Data under study below:

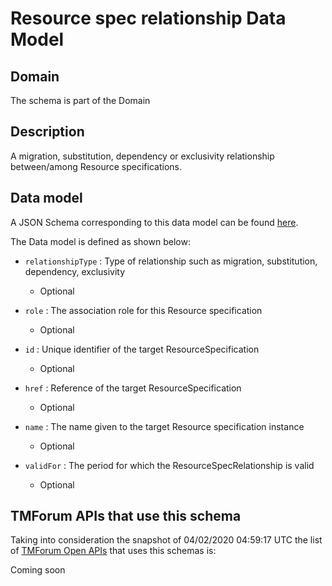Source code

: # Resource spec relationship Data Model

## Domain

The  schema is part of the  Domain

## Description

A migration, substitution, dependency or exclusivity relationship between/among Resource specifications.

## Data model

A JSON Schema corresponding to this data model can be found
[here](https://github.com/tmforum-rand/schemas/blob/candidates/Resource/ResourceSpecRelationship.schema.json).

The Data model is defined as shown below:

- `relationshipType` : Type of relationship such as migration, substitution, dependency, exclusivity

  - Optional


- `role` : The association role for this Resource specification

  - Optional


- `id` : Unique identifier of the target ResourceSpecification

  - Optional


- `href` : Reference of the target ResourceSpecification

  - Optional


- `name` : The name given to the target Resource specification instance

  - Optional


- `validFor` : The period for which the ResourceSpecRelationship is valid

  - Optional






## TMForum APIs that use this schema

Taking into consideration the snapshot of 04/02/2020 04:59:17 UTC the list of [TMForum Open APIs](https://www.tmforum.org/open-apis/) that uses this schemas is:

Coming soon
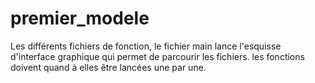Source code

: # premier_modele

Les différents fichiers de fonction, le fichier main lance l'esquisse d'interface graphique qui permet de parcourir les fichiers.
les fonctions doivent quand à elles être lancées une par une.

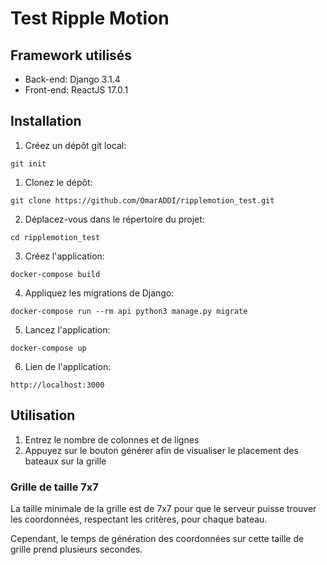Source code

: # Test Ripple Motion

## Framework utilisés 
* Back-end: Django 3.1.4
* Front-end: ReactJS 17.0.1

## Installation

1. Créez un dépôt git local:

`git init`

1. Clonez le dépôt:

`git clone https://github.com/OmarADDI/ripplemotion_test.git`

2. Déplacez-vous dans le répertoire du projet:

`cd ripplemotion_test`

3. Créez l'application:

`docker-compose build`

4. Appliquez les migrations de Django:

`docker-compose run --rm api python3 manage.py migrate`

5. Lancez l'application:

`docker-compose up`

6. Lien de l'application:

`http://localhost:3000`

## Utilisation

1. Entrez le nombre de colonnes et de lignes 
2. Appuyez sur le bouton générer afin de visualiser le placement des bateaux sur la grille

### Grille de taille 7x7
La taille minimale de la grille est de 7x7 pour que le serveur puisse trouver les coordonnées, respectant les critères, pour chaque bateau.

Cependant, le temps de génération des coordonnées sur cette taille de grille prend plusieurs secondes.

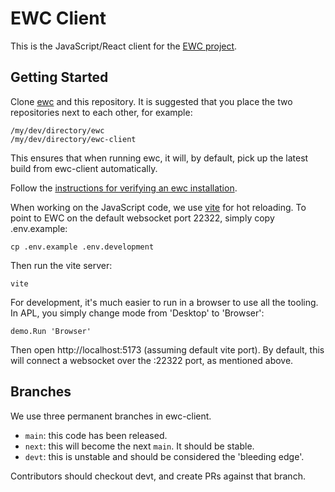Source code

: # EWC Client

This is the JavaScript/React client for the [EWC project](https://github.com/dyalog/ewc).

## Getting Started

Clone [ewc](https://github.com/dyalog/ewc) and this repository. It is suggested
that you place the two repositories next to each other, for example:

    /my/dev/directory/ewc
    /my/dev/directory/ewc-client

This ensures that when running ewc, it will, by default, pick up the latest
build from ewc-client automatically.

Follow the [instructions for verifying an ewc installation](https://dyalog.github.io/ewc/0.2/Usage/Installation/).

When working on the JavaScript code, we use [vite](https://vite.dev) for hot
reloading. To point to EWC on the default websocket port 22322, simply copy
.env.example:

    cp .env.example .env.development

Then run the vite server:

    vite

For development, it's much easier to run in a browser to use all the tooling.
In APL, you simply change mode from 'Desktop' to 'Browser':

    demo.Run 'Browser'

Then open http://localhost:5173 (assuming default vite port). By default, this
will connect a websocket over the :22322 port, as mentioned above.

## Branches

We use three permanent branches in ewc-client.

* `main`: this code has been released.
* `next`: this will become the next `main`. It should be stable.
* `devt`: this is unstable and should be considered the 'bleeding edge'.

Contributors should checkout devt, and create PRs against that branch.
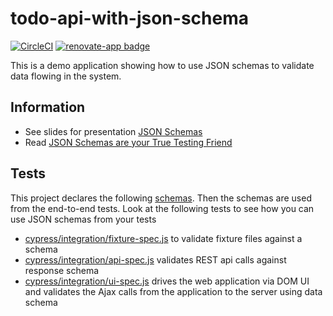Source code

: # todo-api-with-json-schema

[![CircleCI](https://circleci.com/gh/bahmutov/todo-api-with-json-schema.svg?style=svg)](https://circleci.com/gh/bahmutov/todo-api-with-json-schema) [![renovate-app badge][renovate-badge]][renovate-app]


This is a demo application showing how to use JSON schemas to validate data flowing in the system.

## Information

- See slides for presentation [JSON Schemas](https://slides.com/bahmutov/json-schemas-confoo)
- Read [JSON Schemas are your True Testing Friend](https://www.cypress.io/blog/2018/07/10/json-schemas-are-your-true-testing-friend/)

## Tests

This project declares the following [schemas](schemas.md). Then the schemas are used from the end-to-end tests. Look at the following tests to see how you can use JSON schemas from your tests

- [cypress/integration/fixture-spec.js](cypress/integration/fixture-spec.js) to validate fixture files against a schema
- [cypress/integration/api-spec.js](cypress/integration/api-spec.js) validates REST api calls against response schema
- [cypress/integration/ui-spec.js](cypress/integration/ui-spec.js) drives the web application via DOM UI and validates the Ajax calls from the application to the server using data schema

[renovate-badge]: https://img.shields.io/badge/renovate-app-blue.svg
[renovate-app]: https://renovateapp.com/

End of Data under study.

Activity | Every line in the records above that contains the word "target" is to be copied out.

Completed exercise |
- `id` : Unique identifier of the target ResourceSpecification
- `href` : Reference of the target ResourceSpecification
- `name` : The name given to the target Resource specification instance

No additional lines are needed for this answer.